BEGIN

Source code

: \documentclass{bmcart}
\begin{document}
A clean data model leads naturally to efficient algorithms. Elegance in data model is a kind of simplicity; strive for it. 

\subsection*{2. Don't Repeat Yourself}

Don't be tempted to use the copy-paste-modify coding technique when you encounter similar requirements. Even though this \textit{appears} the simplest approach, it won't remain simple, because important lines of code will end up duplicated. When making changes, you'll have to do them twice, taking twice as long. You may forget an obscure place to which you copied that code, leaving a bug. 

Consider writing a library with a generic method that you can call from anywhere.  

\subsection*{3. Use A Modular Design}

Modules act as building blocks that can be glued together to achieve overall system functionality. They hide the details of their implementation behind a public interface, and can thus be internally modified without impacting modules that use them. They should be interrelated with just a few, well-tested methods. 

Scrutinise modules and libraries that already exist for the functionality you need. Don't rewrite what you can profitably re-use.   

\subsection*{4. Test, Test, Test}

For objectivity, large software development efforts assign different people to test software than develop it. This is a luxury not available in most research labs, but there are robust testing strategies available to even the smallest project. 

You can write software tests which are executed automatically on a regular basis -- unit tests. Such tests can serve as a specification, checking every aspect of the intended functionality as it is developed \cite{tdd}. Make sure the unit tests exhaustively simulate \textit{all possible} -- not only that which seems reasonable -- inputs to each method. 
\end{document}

END

Task statement.
Retype all of the entries exactly, please.

Exercise answer.
Source code

: \documentclass{bmcart}
\begin{document}
A clean data model leads naturally to efficient algorithms. Elegance in data model is a kind of simplicity; strive for it. 

\subsection*{2. Don't Repeat Yourself}

Don't be tempted to use the copy-paste-modify coding technique when you encounter similar requirements. Even though this \textit{appears} the simplest approach, it won't remain simple, because important lines of code will end up duplicated. When making changes, you'll have to do them twice, taking twice as long. You may forget an obscure place to which you copied that code, leaving a bug. 

Consider writing a library with a generic method that you can call from anywhere.  

\subsection*{3. Use A Modular Design}

Modules act as building blocks that can be glued together to achieve overall system functionality. They hide the details of their implementation behind a public interface, and can thus be internally modified without impacting modules that use them. They should be interrelated with just a few, well-tested methods. 

Scrutinise modules and libraries that already exist for the functionality you need. Don't rewrite what you can profitably re-use.   

\subsection*{4. Test, Test, Test}

For objectivity, large software development efforts assign different people to test software than develop it. This is a luxury not available in most research labs, but there are robust testing strategies available to even the smallest project. 

You can write software tests which are executed automatically on a regular basis -- unit tests. Such tests can serve as a specification, checking every aspect of the intended functionality as it is developed \cite{tdd}. Make sure the unit tests exhaustively simulate \textit{all possible} -- not only that which seems reasonable -- inputs to each method. 
\end{document}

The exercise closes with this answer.